*** Opening of Dataset ***

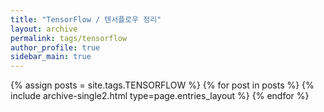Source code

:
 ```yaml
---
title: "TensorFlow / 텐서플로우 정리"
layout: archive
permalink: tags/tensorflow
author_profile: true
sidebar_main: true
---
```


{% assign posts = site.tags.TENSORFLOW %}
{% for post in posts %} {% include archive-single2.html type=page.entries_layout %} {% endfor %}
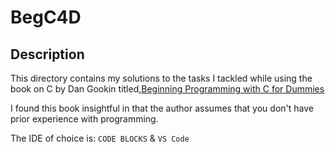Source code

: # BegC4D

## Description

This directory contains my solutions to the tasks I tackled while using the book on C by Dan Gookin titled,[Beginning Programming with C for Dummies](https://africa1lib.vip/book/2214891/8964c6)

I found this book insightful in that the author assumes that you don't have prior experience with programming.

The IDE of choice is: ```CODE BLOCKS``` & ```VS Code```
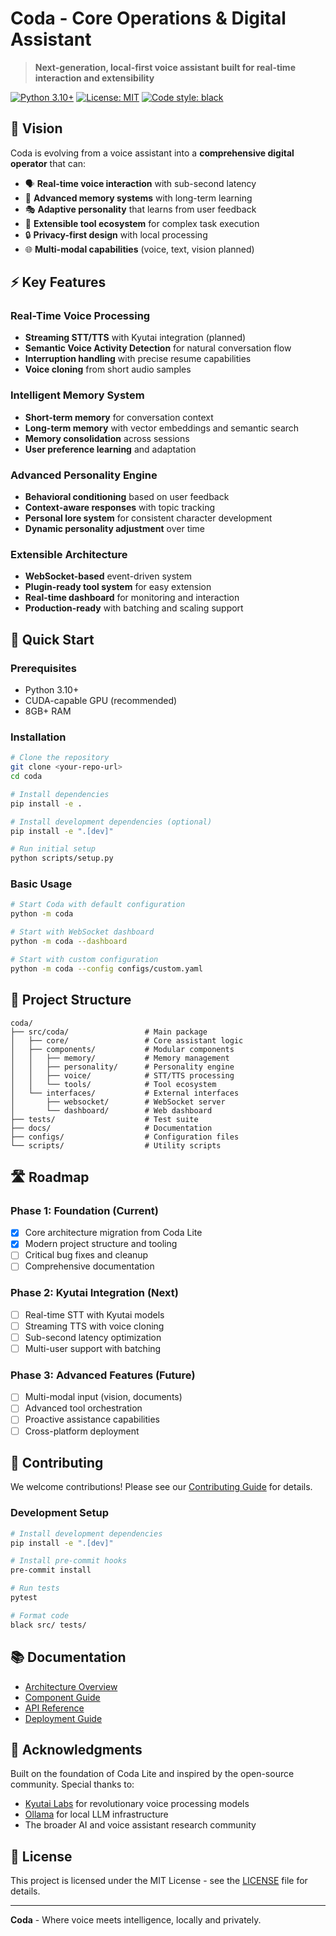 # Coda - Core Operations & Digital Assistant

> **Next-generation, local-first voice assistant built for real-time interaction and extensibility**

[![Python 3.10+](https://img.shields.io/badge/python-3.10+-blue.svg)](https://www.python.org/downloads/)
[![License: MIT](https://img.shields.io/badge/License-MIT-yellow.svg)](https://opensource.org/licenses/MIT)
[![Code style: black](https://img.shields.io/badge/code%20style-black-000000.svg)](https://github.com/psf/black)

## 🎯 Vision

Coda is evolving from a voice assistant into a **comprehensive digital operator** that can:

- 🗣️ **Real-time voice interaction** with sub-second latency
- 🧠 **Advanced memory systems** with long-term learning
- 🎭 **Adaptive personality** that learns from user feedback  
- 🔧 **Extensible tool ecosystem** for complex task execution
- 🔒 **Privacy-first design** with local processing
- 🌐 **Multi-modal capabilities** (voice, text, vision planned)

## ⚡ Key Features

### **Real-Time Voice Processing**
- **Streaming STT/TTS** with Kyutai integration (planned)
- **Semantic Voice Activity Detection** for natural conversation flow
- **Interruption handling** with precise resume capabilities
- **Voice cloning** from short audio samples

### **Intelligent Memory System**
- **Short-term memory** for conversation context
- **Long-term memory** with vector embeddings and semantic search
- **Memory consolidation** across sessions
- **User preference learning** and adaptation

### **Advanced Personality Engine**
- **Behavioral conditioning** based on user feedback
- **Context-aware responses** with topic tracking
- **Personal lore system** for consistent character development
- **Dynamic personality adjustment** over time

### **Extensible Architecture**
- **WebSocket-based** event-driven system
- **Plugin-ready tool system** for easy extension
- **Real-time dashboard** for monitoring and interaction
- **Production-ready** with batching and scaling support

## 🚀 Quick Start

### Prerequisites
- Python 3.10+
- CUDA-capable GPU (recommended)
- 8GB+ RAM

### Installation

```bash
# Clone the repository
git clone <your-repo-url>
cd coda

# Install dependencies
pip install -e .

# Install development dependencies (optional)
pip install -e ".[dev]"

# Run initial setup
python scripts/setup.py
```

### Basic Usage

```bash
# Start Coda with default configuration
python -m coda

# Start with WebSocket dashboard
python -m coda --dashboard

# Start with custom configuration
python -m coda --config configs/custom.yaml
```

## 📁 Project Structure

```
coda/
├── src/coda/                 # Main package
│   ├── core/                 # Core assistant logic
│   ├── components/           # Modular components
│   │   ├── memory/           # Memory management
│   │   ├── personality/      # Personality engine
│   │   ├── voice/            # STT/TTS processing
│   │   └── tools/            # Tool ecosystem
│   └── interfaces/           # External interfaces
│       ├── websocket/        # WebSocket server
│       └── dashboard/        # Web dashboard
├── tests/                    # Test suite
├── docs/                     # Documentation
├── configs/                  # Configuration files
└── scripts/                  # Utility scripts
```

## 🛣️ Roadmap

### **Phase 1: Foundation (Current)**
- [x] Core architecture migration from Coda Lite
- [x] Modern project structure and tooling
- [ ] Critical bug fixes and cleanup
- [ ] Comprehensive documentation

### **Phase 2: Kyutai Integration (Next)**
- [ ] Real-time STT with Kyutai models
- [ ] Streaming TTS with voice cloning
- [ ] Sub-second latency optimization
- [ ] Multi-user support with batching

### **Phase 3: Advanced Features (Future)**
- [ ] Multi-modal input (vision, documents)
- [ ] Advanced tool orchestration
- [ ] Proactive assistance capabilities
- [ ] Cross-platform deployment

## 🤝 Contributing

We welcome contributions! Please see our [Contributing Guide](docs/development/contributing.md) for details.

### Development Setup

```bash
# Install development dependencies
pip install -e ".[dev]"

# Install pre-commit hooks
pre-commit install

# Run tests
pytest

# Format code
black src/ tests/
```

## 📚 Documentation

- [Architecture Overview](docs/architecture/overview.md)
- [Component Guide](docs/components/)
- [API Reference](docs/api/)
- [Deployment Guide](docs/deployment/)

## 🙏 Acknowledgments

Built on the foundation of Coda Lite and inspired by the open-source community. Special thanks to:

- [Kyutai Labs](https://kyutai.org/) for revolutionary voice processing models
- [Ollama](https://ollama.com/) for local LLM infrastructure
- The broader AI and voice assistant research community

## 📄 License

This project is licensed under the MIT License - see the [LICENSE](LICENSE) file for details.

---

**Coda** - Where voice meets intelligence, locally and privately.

*** Close of Dataset ***

Activity
Nothing but a number is expected: how many lines in the data above hold the word "scripts".

Answer section
2